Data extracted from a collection

┌────────

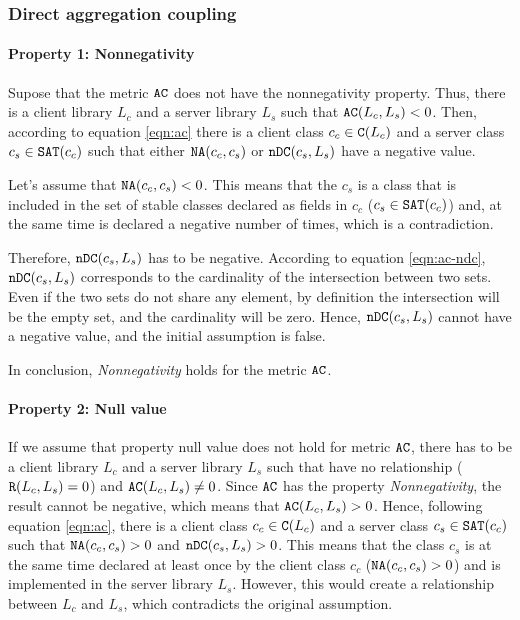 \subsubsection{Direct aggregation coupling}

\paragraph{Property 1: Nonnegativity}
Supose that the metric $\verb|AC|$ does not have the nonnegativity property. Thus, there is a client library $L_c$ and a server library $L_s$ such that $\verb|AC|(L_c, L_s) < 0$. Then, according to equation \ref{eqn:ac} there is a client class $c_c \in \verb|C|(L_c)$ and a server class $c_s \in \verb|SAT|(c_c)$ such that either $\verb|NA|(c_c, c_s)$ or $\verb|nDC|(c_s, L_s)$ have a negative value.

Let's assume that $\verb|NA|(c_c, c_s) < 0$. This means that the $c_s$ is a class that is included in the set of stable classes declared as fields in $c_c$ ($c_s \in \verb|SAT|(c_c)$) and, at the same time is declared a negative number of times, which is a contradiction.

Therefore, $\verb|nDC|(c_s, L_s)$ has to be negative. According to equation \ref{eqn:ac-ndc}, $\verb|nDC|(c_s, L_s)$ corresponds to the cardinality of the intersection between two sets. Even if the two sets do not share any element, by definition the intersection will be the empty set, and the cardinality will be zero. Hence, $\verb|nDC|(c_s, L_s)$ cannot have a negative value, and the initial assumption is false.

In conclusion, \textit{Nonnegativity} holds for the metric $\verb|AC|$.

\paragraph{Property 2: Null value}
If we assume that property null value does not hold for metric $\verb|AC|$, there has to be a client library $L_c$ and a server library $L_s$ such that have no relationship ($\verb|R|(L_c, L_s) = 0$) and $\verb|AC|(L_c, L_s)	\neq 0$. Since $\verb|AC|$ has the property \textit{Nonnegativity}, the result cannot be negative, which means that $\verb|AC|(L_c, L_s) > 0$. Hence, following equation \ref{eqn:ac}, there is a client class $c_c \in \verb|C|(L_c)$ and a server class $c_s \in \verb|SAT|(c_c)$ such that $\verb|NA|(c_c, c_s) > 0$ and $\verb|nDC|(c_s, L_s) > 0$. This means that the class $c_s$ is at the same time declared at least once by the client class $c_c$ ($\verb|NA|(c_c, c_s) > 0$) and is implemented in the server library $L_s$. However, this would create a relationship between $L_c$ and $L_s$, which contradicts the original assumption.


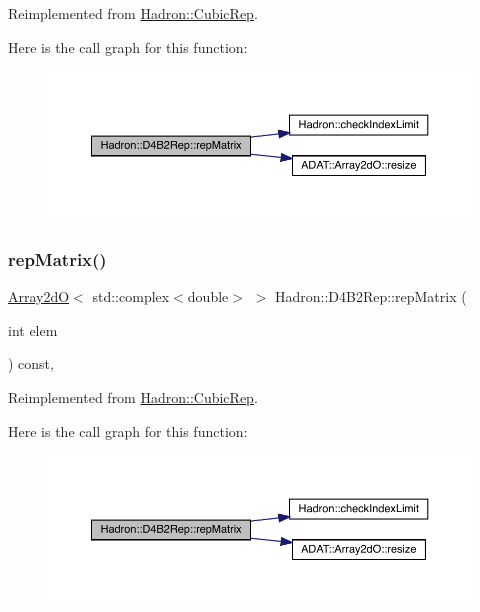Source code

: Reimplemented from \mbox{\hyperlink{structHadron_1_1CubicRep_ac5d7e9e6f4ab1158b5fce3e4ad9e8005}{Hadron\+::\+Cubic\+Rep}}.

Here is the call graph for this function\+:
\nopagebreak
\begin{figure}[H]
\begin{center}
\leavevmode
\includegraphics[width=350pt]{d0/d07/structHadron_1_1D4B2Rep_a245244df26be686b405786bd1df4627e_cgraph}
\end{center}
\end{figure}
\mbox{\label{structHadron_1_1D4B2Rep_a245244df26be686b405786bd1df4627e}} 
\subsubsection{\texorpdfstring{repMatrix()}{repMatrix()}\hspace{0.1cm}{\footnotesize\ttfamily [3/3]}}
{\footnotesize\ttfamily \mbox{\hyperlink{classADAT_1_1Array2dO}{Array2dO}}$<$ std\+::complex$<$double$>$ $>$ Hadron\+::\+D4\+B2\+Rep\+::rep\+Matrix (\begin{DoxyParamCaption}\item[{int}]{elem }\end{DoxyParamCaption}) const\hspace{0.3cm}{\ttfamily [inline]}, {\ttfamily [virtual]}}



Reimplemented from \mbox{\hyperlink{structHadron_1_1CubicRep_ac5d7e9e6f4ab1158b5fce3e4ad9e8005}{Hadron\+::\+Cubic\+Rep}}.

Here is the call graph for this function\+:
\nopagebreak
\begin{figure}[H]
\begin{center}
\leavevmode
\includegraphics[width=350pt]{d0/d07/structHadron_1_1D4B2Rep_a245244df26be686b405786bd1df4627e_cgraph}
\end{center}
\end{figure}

└────────

**WHAT YOU NEED TO DO**
Show every line of the data that includes the string "hspace".

**FINAL ANSWER**
\subsubsection{\texorpdfstring{repMatrix()}{repMatrix()}\hspace{0.1cm}{\footnotesize\ttfamily [3/3]}}
{\footnotesize\ttfamily \mbox{\hyperlink{classADAT_1_1Array2dO}{Array2dO}}$<$ std\+::complex$<$double$>$ $>$ Hadron\+::\+D4\+B2\+Rep\+::rep\+Matrix (\begin{DoxyParamCaption}\item[{int}]{elem }\end{DoxyParamCaption}) const\hspace{0.3cm}{\ttfamily [inline]}, {\ttfamily [virtual]}}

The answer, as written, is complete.